Prompt:
In the records below, begin at the line that has "to donate. As" and stop after the line that has "If this test"; quote those lines verbatim and nothing more.

=== Exercise inputs ===

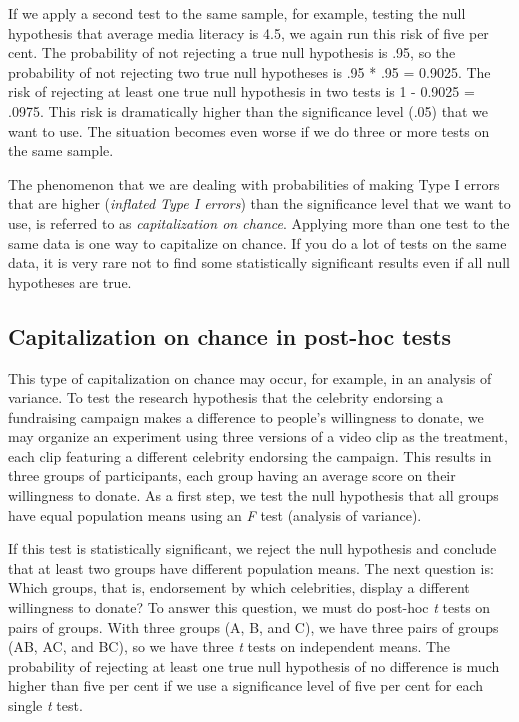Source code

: \documentclass[a4paper]{book}
\theoremstyle{definition}
\theoremstyle{definition}
\theoremstyle{definition}
\theoremstyle{remark}
\begin{document}
If we apply a second test to the same sample, for example, testing the
null hypothesis that average media literacy is 4.5, we again run this
risk of five per cent. The probability of not rejecting a true null
hypothesis is .95, so the probability of not rejecting two true null
hypotheses is .95 * .95 = 0.9025. The risk of rejecting at least one
true null hypothesis in two tests is 1 - 0.9025 = .0975. This risk is
dramatically higher than the significance level (.05) that we want to
use. The situation becomes even worse if we do three or more tests on
the same sample.

The phenomenon that we are dealing with probabilities of making Type I
errors that are higher (\emph{inflated Type I errors}) than the
significance level that we want to use, is referred to as
\emph{capitalization on chance}. Applying more than one test to the same
data is one way to capitalize on chance. If you do a lot of tests on the
same data, it is very rare not to find some statistically significant
results even if all null hypotheses are true.

\subsection{Capitalization on chance in post-hoc
tests}\label{capitalization-on-chance-in-post-hoc-tests}

This type of capitalization on chance may occur, for example, in an
analysis of variance. To test the research hypothesis that the celebrity
endorsing a fundraising campaign makes a difference to people's
willingness to donate, we may organize an experiment using three
versions of a video clip as the treatment, each clip featuring a
different celebrity endorsing the campaign. This results in three groups
of participants, each group having an average score on their willingness
to donate. As a first step, we test the null hypothesis that all groups
have equal population means using an \emph{F} test (analysis of
variance).

If this test is statistically significant, we reject the null hypothesis
and conclude that at least two groups have different population means.
The next question is: Which groups, that is, endorsement by which
celebrities, display a different willingness to donate? To answer this
question, we must do post-hoc \emph{t} tests on pairs of groups. With
three groups (A, B, and C), we have three pairs of groups (AB, AC, and
BC), so we have three \emph{t} tests on independent means. The
probability of rejecting at least one true null hypothesis of no
difference is much higher than five per cent if we use a significance
level of five per cent for each single \emph{t} test.
\end{document}
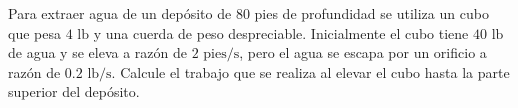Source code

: \item Para extraer agua de un depósito de 80 pies de profundidad se utiliza un cubo que pesa $4 \text{ lb}$ y una cuerda de peso despreciable. Inicialmente el cubo tiene $40 \text{ lb}$ de agua y se eleva a razón de $2 \text{ pies/s}$, pero el agua se escapa por un orificio a razón de $0.2 \text{ lb/s}$. Calcule el trabajo que se realiza al elevar el cubo hasta la parte superior del depósito.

===

Written solution:
to donate. As a first step, we test the null hypothesis that all groups
have equal population means using an \emph{F} test (analysis of
variance).

If this test is statistically significant, we reject the null hypothesis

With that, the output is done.